Rovo is powerful, but vague prompts give vague results. After testing with 3 teams, these 4 prompting patterns give consistent outputs:
Constrain the data source first
Bad: Summarize the backlog
Good: Use JQL project = PROJ and status not in Done and created less than -30d. Summarize only those issues.
Why: Rovo won’t guess the scope. You avoid sampling issues from the wrong project.
Force structured output
Bad: Tell me about bug trends
Good: Return a table with columns: Priority, Count, Percent, Top Component. Then add 3 bullet risks.
Why: Tables are easier to copy to Confluence. Rovo stops writing paragraphs when you define the format.
Ask for reasoning, then action
Prompt: First, list 5 reasons why issues stay in Code Review longer than 5 days based on the last 100 issues. Second, create a checklist for developers to prevent this.

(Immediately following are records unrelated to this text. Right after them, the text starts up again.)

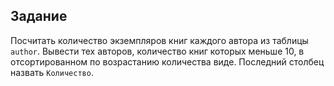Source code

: ## Задание

Посчитать количество экземпляров  книг каждого автора из таблицы `author`.  Вывести тех авторов,  количество книг которых меньше 10, в отсортированном по возрастанию количества виде. Последний столбец назвать `Количество`.
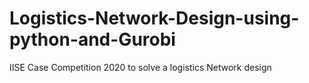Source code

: # Logistics-Network-Design-using-python-and-Gurobi
IISE Case Competition 2020 to solve a logistics Network design

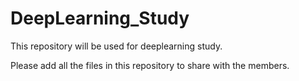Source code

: # DeepLearning_Study

This repository will be used for deeplearning study.

Please add all the files in this repository to share with the members.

Why: Splitting analysis and action reduces hallucination and gives you artifacts you can use.
Pre-filter with Forge, then narrate with Rovo
Prompt: Call analyze-large-jql with jql equals filter = 12345. Using the returned stats, write an exec summary for leadership. Do not re-query Jira.
Why: You avoid the 200-issue context limit. Forge does math, Rovo does words. Reports become reproducible.
Use these patterns and your Rovo outputs will be 80 percent more consistent run to run.